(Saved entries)
..............................

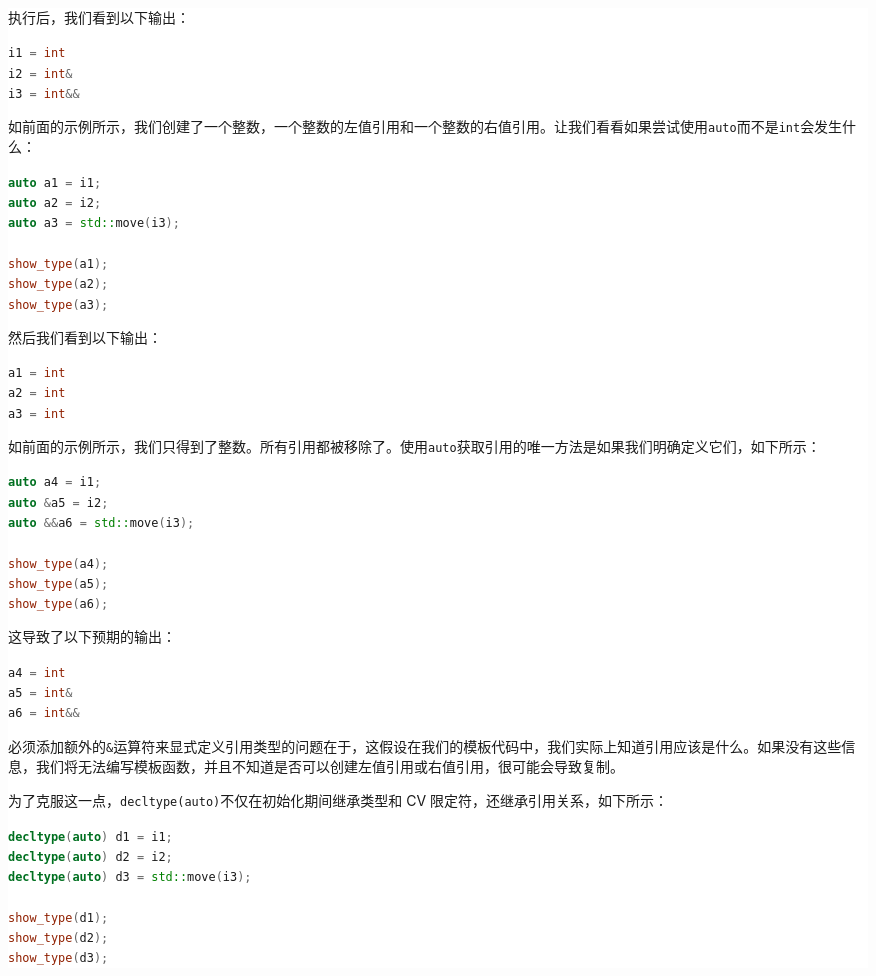 执行后，我们看到以下输出：

```cpp
i1 = int
i2 = int&
i3 = int&&
```

如前面的示例所示，我们创建了一个整数，一个整数的左值引用和一个整数的右值引用。让我们看看如果尝试使用`auto`而不是`int`会发生什么：

```cpp
auto a1 = i1;
auto a2 = i2;
auto a3 = std::move(i3);

show_type(a1);
show_type(a2);
show_type(a3);
```

然后我们看到以下输出：

```cpp
a1 = int
a2 = int
a3 = int
```

如前面的示例所示，我们只得到了整数。所有引用都被移除了。使用`auto`获取引用的唯一方法是如果我们明确定义它们，如下所示：

```cpp
auto a4 = i1;
auto &a5 = i2;
auto &&a6 = std::move(i3);

show_type(a4);
show_type(a5);
show_type(a6);
```

这导致了以下预期的输出：

```cpp
a4 = int
a5 = int&
a6 = int&&
```

必须添加额外的`&`运算符来显式定义引用类型的问题在于，这假设在我们的模板代码中，我们实际上知道引用应该是什么。如果没有这些信息，我们将无法编写模板函数，并且不知道是否可以创建左值引用或右值引用，很可能会导致复制。

为了克服这一点，`decltype(auto)`不仅在初始化期间继承类型和 CV 限定符，还继承引用关系，如下所示：

```cpp
decltype(auto) d1 = i1;
decltype(auto) d2 = i2;
decltype(auto) d3 = std::move(i3);

show_type(d1);
show_type(d2);
show_type(d3);
```

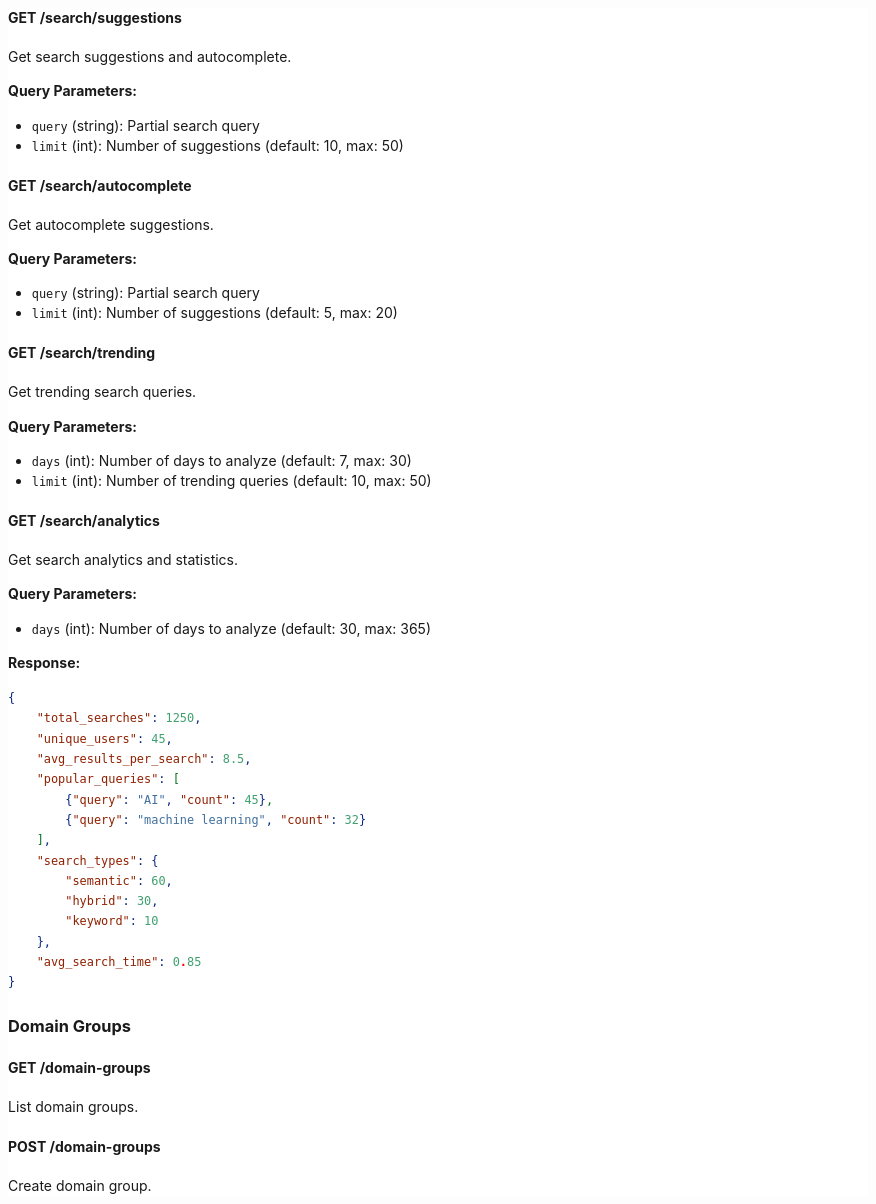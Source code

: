 #### GET /search/suggestions
Get search suggestions and autocomplete.

**Query Parameters:**
- `query` (string): Partial search query
- `limit` (int): Number of suggestions (default: 10, max: 50)

#### GET /search/autocomplete
Get autocomplete suggestions.

**Query Parameters:**
- `query` (string): Partial search query
- `limit` (int): Number of suggestions (default: 5, max: 20)

#### GET /search/trending
Get trending search queries.

**Query Parameters:**
- `days` (int): Number of days to analyze (default: 7, max: 30)
- `limit` (int): Number of trending queries (default: 10, max: 50)

#### GET /search/analytics
Get search analytics and statistics.

**Query Parameters:**
- `days` (int): Number of days to analyze (default: 30, max: 365)

**Response:**
```json
{
    "total_searches": 1250,
    "unique_users": 45,
    "avg_results_per_search": 8.5,
    "popular_queries": [
        {"query": "AI", "count": 45},
        {"query": "machine learning", "count": 32}
    ],
    "search_types": {
        "semantic": 60,
        "hybrid": 30,
        "keyword": 10
    },
    "avg_search_time": 0.85
}
```

### Domain Groups

#### GET /domain-groups
List domain groups.

#### POST /domain-groups
Create domain group.
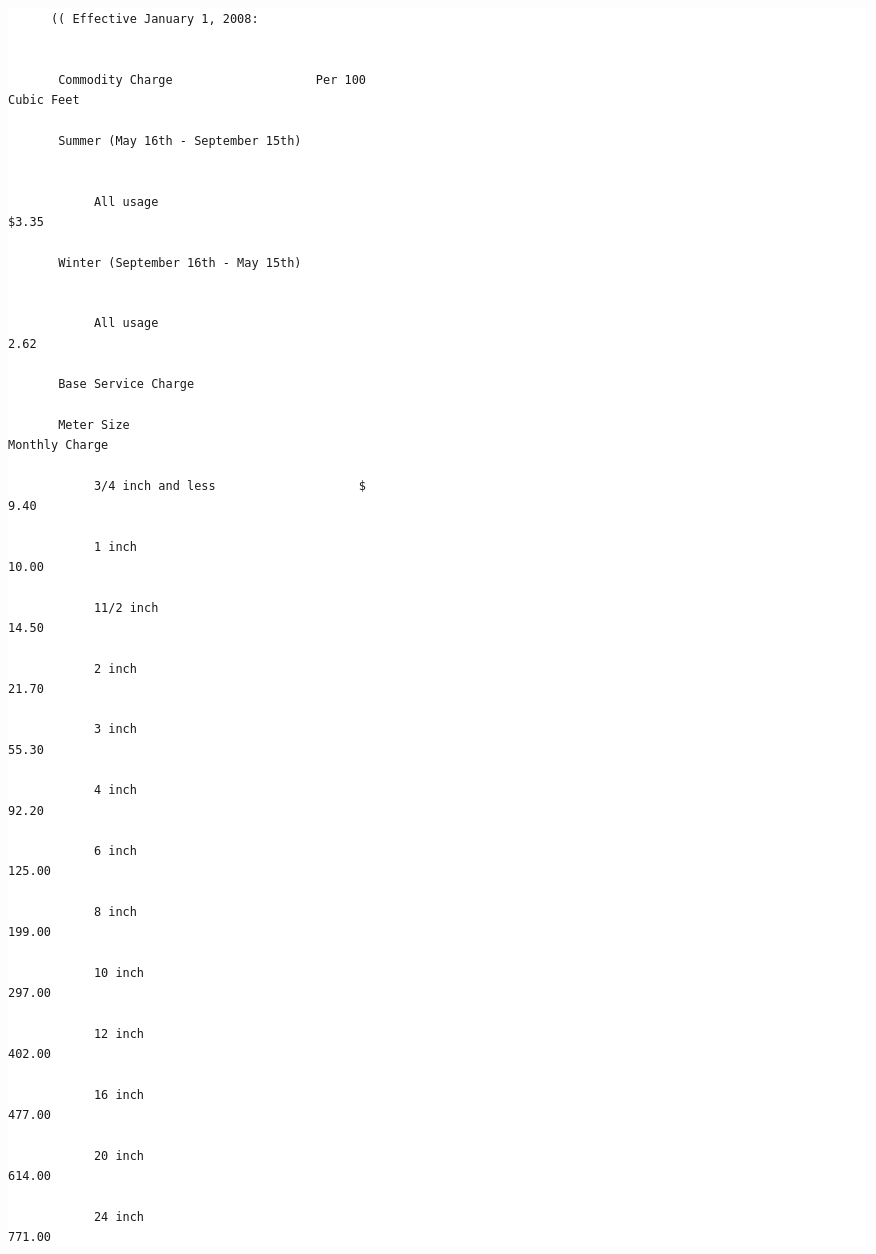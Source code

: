           (( Effective January 1, 2008:  
  
  
           Commodity Charge                    Per 100  
    Cubic Feet   
  
           Summer (May 16th - September 15th)  
  
  
                All usage  
    $3.35   
  
           Winter (September 16th - May 15th)  
  
  
                All usage  
    2.62   
  
           Base Service Charge   
  
           Meter Size  
    Monthly Charge   
  
                3/4 inch and less                    $  
    9.40   
  
                1 inch  
    10.00   
  
                11/2 inch  
    14.50   
  
                2 inch  
    21.70   
  
                3 inch  
    55.30   
  
                4 inch  
    92.20   
  
                6 inch  
    125.00   
  
                8 inch  
    199.00   
  
                10 inch  
    297.00   
  
                12 inch  
    402.00   
  
                16 inch  
    477.00   
  
                20 inch  
    614.00   
  
                24 inch  
    771.00   
  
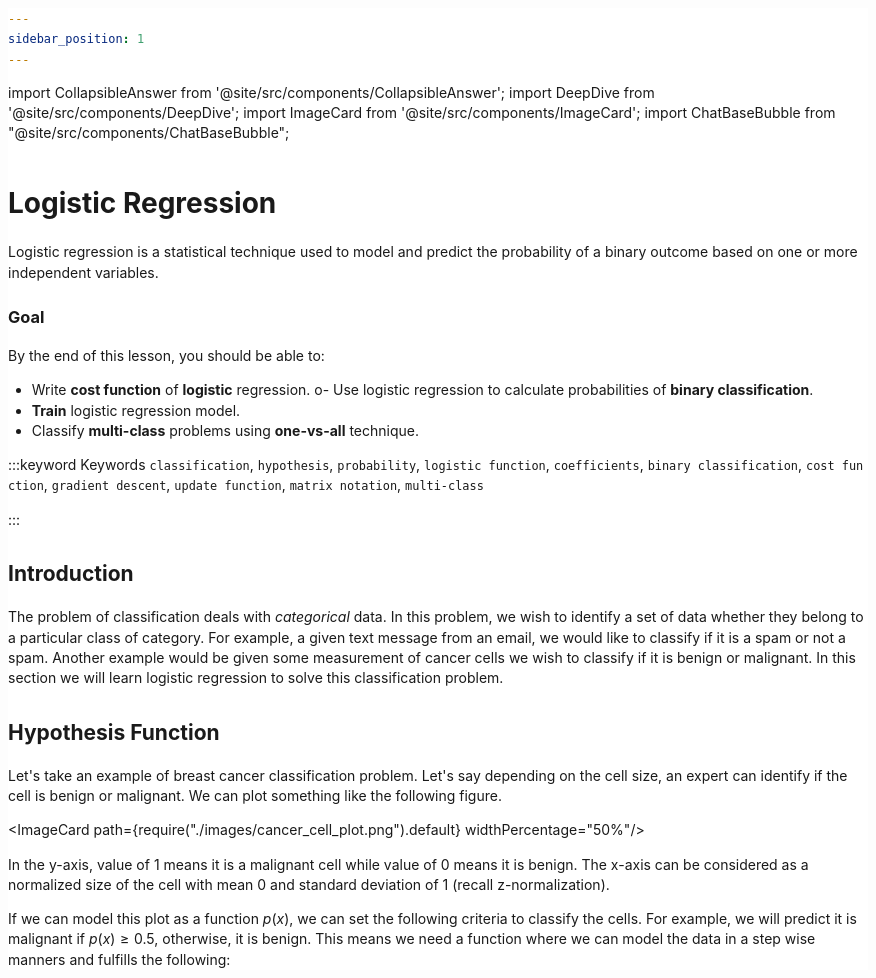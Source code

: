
 ```yaml
---
sidebar_position: 1
---
```


import CollapsibleAnswer from '@site/src/components/CollapsibleAnswer';
import DeepDive from '@site/src/components/DeepDive';
import ImageCard from '@site/src/components/ImageCard';
import ChatBaseBubble from "@site/src/components/ChatBaseBubble";

# Logistic Regression

Logistic regression is a statistical technique used to model and predict the probability of a binary outcome based on one or more independent variables.

<ChatBaseBubble/>

### Goal

By the end of this lesson, you should be able to:

- Write **cost function** of **logistic** regression.
o- Use logistic regression to calculate probabilities of **binary classification**.
- **Train** logistic regression model.
- Classify **multi-class** problems using **one-vs-all** technique.

:::keyword Keywords
`classification`, `hypothesis`, `probability`, `logistic function`, `coefficients`, `binary classification`, `cost function`, `gradient descent`, `update function`, `matrix notation`, `multi-class`

:::

## Introduction

The problem of classification deals with _categorical_ data. In this problem, we wish to identify a set of data whether they belong to a particular class of category. For example, a given text message from an email, we would like to classify if it is a spam or not a spam. Another example would be given some measurement of cancer cells we wish to classify if it is benign or malignant. In this section we will learn logistic regression to solve this classification problem.

## Hypothesis Function

Let's take an example of breast cancer classification problem. Let's say depending on the cell size, an expert can identify if the cell is benign or malignant. We can plot something like the following figure.

<ImageCard path={require("./images/cancer_cell_plot.png").default} widthPercentage="50%"/>

In the y-axis, value of 1 means it is a malignant cell while value of 0 means it is benign. The x-axis can be considered as a normalized size of the cell with mean 0 and standard deviation of 1 (recall z-normalization).

If we can model this plot as a function $p(x)$, we can set the following criteria to classify the cells. For example, we will predict it is malignant if $p(x) \geq 0.5$, otherwise, it is benign. This means we need a function where we can model the data in a step wise manners and fulfills the following:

..............................

● **What you are asked to do**:
Please return every record above exactly, but leave out the pictures.

● **Your solution**:
 执行后，我们看到以下输出：

```cpp
i1 = int
i2 = int&
i3 = int&&
```

如前面的示例所示，我们创建了一个整数，一个整数的左值引用和一个整数的右值引用。让我们看看如果尝试使用`auto`而不是`int`会发生什么：

```cpp
auto a1 = i1;
auto a2 = i2;
auto a3 = std::move(i3);

show_type(a1);
show_type(a2);
show_type(a3);
```

然后我们看到以下输出：

```cpp
a1 = int
a2 = int
a3 = int
```

如前面的示例所示，我们只得到了整数。所有引用都被移除了。使用`auto`获取引用的唯一方法是如果我们明确定义它们，如下所示：

```cpp
auto a4 = i1;
auto &a5 = i2;
auto &&a6 = std::move(i3);

show_type(a4);
show_type(a5);
show_type(a6);
```

这导致了以下预期的输出：

```cpp
a4 = int
a5 = int&
a6 = int&&
```

必须添加额外的`&`运算符来显式定义引用类型的问题在于，这假设在我们的模板代码中，我们实际上知道引用应该是什么。如果没有这些信息，我们将无法编写模板函数，并且不知道是否可以创建左值引用或右值引用，很可能会导致复制。

为了克服这一点，`decltype(auto)`不仅在初始化期间继承类型和 CV 限定符，还继承引用关系，如下所示：

```cpp
decltype(auto) d1 = i1;
decltype(auto) d2 = i2;
decltype(auto) d3 = std::move(i3);

show_type(d1);
show_type(d2);
show_type(d3);
```

Source code

: #### GET /search/suggestions
Get search suggestions and autocomplete.

**Query Parameters:**
- `query` (string): Partial search query
- `limit` (int): Number of suggestions (default: 10, max: 50)

#### GET /search/autocomplete
Get autocomplete suggestions.

**Query Parameters:**
- `query` (string): Partial search query
- `limit` (int): Number of suggestions (default: 5, max: 20)

#### GET /search/trending
Get trending search queries.

**Query Parameters:**
- `days` (int): Number of days to analyze (default: 7, max: 30)
- `limit` (int): Number of trending queries (default: 10, max: 50)

#### GET /search/analytics
Get search analytics and statistics.

**Query Parameters:**
- `days` (int): Number of days to analyze (default: 30, max: 365)

**Response:**
```json
{
    "total_searches": 1250,
    "unique_users": 45,
    "avg_results_per_search": 8.5,
    "popular_queries": [
        {"query": "AI", "count": 45},
        {"query": "machine learning", "count": 32}
    ],
    "search_types": {
        "semantic": 60,
        "hybrid": 30,
        "keyword": 10
    },
    "avg_search_time": 0.85
}
```

### Domain Groups

#### GET /domain-groups
List domain groups.

#### POST /domain-groups
Create domain group.
Source code

:           (( Effective January 1, 2008:  
  
  
           Commodity Charge                    Per 100  
    Cubic Feet   
  
           Summer (May 16th - September 15th)  
  
  
                All usage  
    $3.35   
  
           Winter (September 16th - May 15th)  
  
  
                All usage  
    2.62   
  
           Base Service Charge   
  
           Meter Size  
    Monthly Charge   
  
                3/4 inch and less                    $  
    9.40   
  
                1 inch  
    10.00   
  
                11/2 inch  
    14.50   
  
                2 inch  
    21.70   
  
                3 inch  
    55.30   
  
                4 inch  
    92.20   
  
                6 inch  
    125.00   
  
                8 inch  
    199.00   
  
                10 inch  
    297.00   
  
                12 inch  
    402.00   
  
                16 inch  
    477.00   
  
                20 inch  
    614.00   
  
                24 inch  
    771.00   
  
Source code

:
 ```yaml
---
sidebar_position: 1
---
```


import CollapsibleAnswer from '@site/src/components/CollapsibleAnswer';
import DeepDive from '@site/src/components/DeepDive';
import ImageCard from '@site/src/components/ImageCard';
import ChatBaseBubble from "@site/src/components/ChatBaseBubble";

# Logistic Regression

Logistic regression is a statistical technique used to model and predict the probability of a binary outcome based on one or more independent variables.

<ChatBaseBubble/>

### Goal

By the end of this lesson, you should be able to:

- Write **cost function** of **logistic** regression.
o- Use logistic regression to calculate probabilities of **binary classification**.
- **Train** logistic regression model.
- Classify **multi-class** problems using **one-vs-all** technique.

:::keyword Keywords
`classification`, `hypothesis`, `probability`, `logistic function`, `coefficients`, `binary classification`, `cost function`, `gradient descent`, `update function`, `matrix notation`, `multi-class`

:::

## Introduction

The problem of classification deals with _categorical_ data. In this problem, we wish to identify a set of data whether they belong to a particular class of category. For example, a given text message from an email, we would like to classify if it is a spam or not a spam. Another example would be given some measurement of cancer cells we wish to classify if it is benign or malignant. In this section we will learn logistic regression to solve this classification problem.

## Hypothesis Function

Let's take an example of breast cancer classification problem. Let's say depending on the cell size, an expert can identify if the cell is benign or malignant. We can plot something like the following figure.

<ImageCard path={require("./images/cancer_cell_plot.png").default} widthPercentage="50%"/>

In the y-axis, value of 1 means it is a malignant cell while value of 0 means it is benign. The x-axis can be considered as a normalized size of the cell with mean 0 and standard deviation of 1 (recall z-normalization).

If we can model this plot as a function $p(x)$, we can set the following criteria to classify the cells. For example, we will predict it is malignant if $p(x) \geq 0.5$, otherwise, it is benign. This means we need a function where we can model the data in a step wise manners and fulfills the following:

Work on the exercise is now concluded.